Many years later I would have the chance to get to know this anointed man up close and personal as a fellow university chaplain. Each spring the chaplains of the Ivy League Universities gather for an annual meeting. I wasn't sure what to expect when I was first invited to join this number as an associate chaplain and then as a university chaplain from Penn. Part of me imagined a group of saints coming together for a holy prayer vigil with the holiest of the holy performing miracles, floating into rooms and turning water into wine. To be chaplains at these schools, I imagined, they had to be unmatched spiritual masters who had the Pope and the Dalai Lama on speed dial. The other crueler part of me imagined them holding an extended high tea, all wearing their clerics with pinkies raised in the air saying little, but thinking much about grand theological and philosophical notions. Ivy Chaplains indeed!
Turns out I was wrong on both fronts. They are people of real spiritual depth, but each is extremely approachable. They are not snobs at all, but they are each brilliant in their own right. But this Ivy collective has been for this young chaplain, something far sweeter than I ever imagined. These annual gatherings have provided a place where the warmest, more experienced chaplains like the amazing Janet Cooper-Nelson of Brown, Sharon Kugler of Yale, Jewelnel Davis of Columbia, Alison, Paul and Deborah of Princeton, Richard from Dartmouth, Ken Clarke at Cornell, and perhaps especially Peter at Harvard, can give advice, lend an ear and offer encouragement to green chaplains like myself. Stories are shared (oh the stories that Peter told!) and faith is renewed.

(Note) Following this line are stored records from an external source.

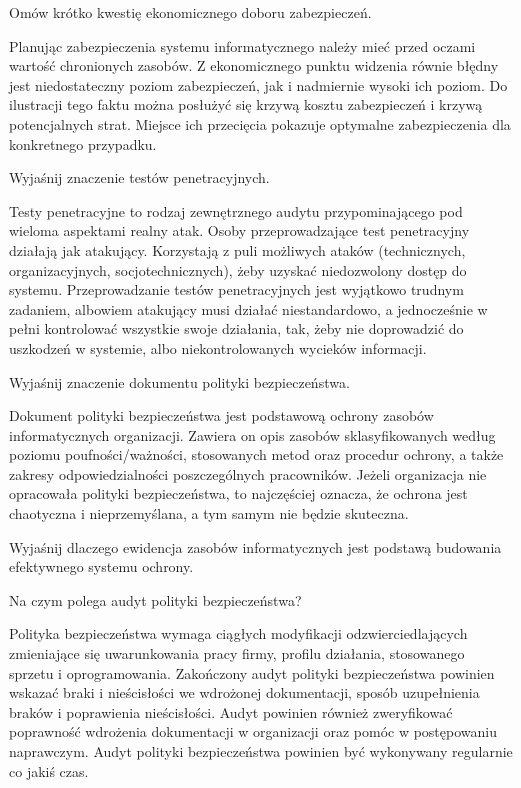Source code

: \documentclass[answers,11pt]{exam}
\begin{document}
\begin{questions}

\question Omów krótko kwestię ekonomicznego doboru zabezpieczeń.
\begin{solution}
Planując zabezpieczenia systemu informatycznego należy mieć przed oczami wartość chronionych zasobów. Z ekonomicznego punktu widzenia równie błędny jest niedostateczny poziom zabezpieczeń, jak i nadmiernie wysoki ich poziom. Do ilustracji tego faktu można posłużyć się krzywą kosztu zabezpieczeń i krzywą potencjalnych strat. Miejsce ich przecięcia pokazuje optymalne zabezpieczenia dla konkretnego przypadku. 
\end{solution}

\question Wyjaśnij znaczenie testów penetracyjnych.
\begin{solution}
Testy penetracyjne to rodzaj zewnętrznego audytu przypominającego pod wieloma aspektami realny atak. Osoby przeprowadzające test penetracyjny działają jak atakujący. Korzystają z puli możliwych ataków (technicznych, organizacyjnych, socjotechnicznych), żeby uzyskać niedozwolony dostęp do systemu. Przeprowadzanie testów penetracyjnych jest wyjątkowo trudnym zadaniem, albowiem atakujący musi działać niestandardowo, a jednocześnie w pełni kontrolować wszystkie swoje działania, tak, żeby nie doprowadzić do uszkodzeń w systemie, albo niekontrolowanych wycieków informacji.
\end{solution}

\question Wyjaśnij znaczenie dokumentu polityki bezpieczeństwa.
\begin{solution}
Dokument polityki bezpieczeństwa jest podstawową ochrony zasobów informatycznych organizacji. Zawiera on opis zasobów sklasyfikowanych według poziomu poufności/ważności, stosowanych metod oraz procedur ochrony, a także zakresy odpowiedzialności poszczególnych pracowników. 
Jeżeli organizacja nie opracowała polityki bezpieczeństwa, to najczęściej oznacza, że ochrona jest chaotyczna i nieprzemyślana, a tym samym nie będzie skuteczna.
\end{solution}


\question Wyjaśnij dlaczego ewidencja zasobów informatycznych jest podstawą budowania efektywnego systemu ochrony.

\question Na czym polega audyt polityki bezpieczeństwa?
\begin{solution}
Polityka bezpieczeństwa wymaga ciągłych modyfikacji odzwierciedlających zmieniające się uwarunkowania pracy firmy, profilu działania, stosowanego sprzetu i oprogramowania. Zakończony audyt polityki bezpieczeństwa powinien wskazać braki i nieścisłości we wdrożonej dokumentacji, sposób uzupełnienia braków i poprawienia nieścisłości. Audyt powinien również zweryfikować poprawność wdrożenia dokumentacji w organizacji oraz pomóc w postępowaniu naprawczym. Audyt polityki bezpieczeństwa powinien być wykonywany regularnie co jakiś czas.
\end{solution}


\end{questions}
\end{document}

Well at dinner recently with Peter during one of these Ivy chaplain gatherings -- after a night of hilarious stories about his adventures as vicar to various Harvard presidents, anecdotes from his interactions with visitors to campus ranging from Mother Teresa to the Queen of England -- I mustered the courage to ask him a question.

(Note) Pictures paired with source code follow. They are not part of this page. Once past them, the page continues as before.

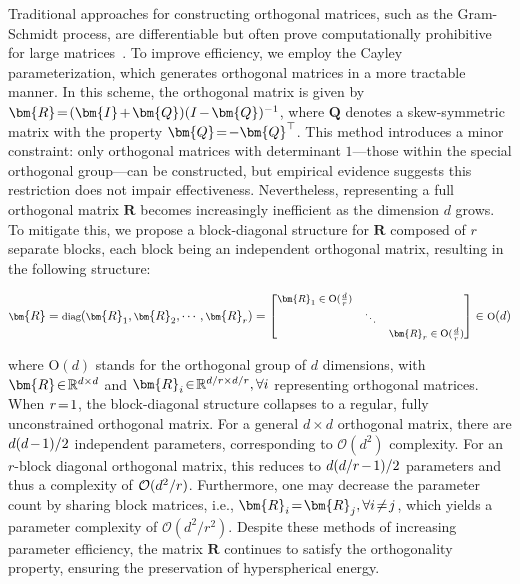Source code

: Traditional approaches for constructing orthogonal matrices, such as the Gram-Schmidt process, are differentiable but often prove computationally prohibitive for large matrices~\cite{liu2021orthogonal}. To improve efficiency, we employ the Cayley parameterization, which generates orthogonal matrices in a more tractable manner. In this scheme, the orthogonal matrix is given by $\thickmuskip=2mu \medmuskip=2mu \bm{R} = (\bm{I} + \bm{Q})(I - \bm{Q})^{-1}$, where $\bm{Q}$ denotes a skew-symmetric matrix with the property $\thickmuskip=2mu \medmuskip=2mu \bm{Q} = -\bm{Q}^\top$. This method introduces a minor constraint: only orthogonal matrices with determinant $1$—those within the special orthogonal group—can be constructed, but empirical evidence suggests this restriction does not impair effectiveness. Nevertheless, representing a full orthogonal matrix $\bm{R}$ becomes increasingly inefficient as the dimension $d$ grows. To mitigate this, we propose a block-diagonal structure for $\bm{R}$ composed of $r$ separate blocks, each block being an independent orthogonal matrix, resulting in the following structure:

\begin{equation}
    \footnotesize
    \bm{R} = \text{diag}(\bm{R}_1, \bm{R}_2, \cdots, \bm{R}_r) = \begin{bmatrix}
    \bm{R}_1 \in \text{O}(\frac{d}{r}) &  &\\
    &\ddots & \\
    & & \bm{R}_r \in \text{O}(\frac{d}{r})
    \end{bmatrix} \in \text{O}(d)
\end{equation}

where $\text{O}(d)$ stands for the orthogonal group of $d$ dimensions, with $\thickmuskip=2mu \medmuskip=2mu \bm{R}\in\mathbb{R}^{d\times d}$ and $\thickmuskip=2mu \medmuskip=2mu \bm{R}_i\in\mathbb{R}^{d/r\times d/r},\forall i$ representing orthogonal matrices. When $\thickmuskip=2mu \medmuskip=2mu r=1$, the block-diagonal structure collapses to a regular, fully unconstrained orthogonal matrix. For a general $d\times d$ orthogonal matrix, there are $\thickmuskip=2mu \medmuskip=2mu d(d-1)/2$ independent parameters, corresponding to $\mathcal{O}(d^2)$ complexity. For an $r$-block diagonal orthogonal matrix, this reduces to $\thickmuskip=2mu \medmuskip=2mu d(d/r-1)/2$ parameters and thus a complexity of $\thickmuskip=2mu \medmuskip=2mu \mathcal{O}(d^2/r)$. Furthermore, one may decrease the parameter count by sharing block matrices, i.e., $\thickmuskip=2mu \medmuskip=2mu\bm{R}_i=\bm{R}_j,\forall i\neq j$, which yields a parameter complexity of $\mathcal{O}(d^2/r^2)$. Despite these methods of increasing parameter efficiency, the matrix $\bm{R}$ continues to satisfy the orthogonality property, ensuring the preservation of hyperspherical energy.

"Peter," I said, "What advice might you have for a young rookie chaplain?"
He gave me that look that use to reveal that he was about to say something either very clever, very naughty or divinely inspired -- sometimes all three in the same breath.
He then said in that uniquely Gomesian accent, "Always walk into the room as if you are the most important person there."
Of course Peter Gomes would say that.
But he continued, "Always walk into the room as if you are the most important person there ... because to God you are."
The third point. And this was the key to Gomesian theology. The scandalous gospel in the good book is that to God each and every one of us is extremely important. Regardless of our race, gender, sexuality, political affiliation, education or wealth, each of us is deeply loved and cherished by God. And this radical love is indeed "scandalous" as Peter wrote. His advice, which I recall often, was not about ego or confidence, but rather about remembering how loved we are and how important we are to God.
I, like thousands of others, was deeply saddened to learn of Peter's recent passing. But I rejoice that he is now holding court in Heaven trading stories with other saints and hearing from the One whom he served for more than four decades, "Well done, good and faithful servant."
Those who had seen Peter since he suffered a stroke a few months ago said that he had hoped to return to Memorial church to preach on Easter morning. Sadly, no longer will the free, courageous and important voice of Peter Gomes be heard in Cambridge. But he never needed that beautiful baritone voice with that uniquely Gomesian accent to preach the word. His life was a sermon and nothing can silence that, not even the grave.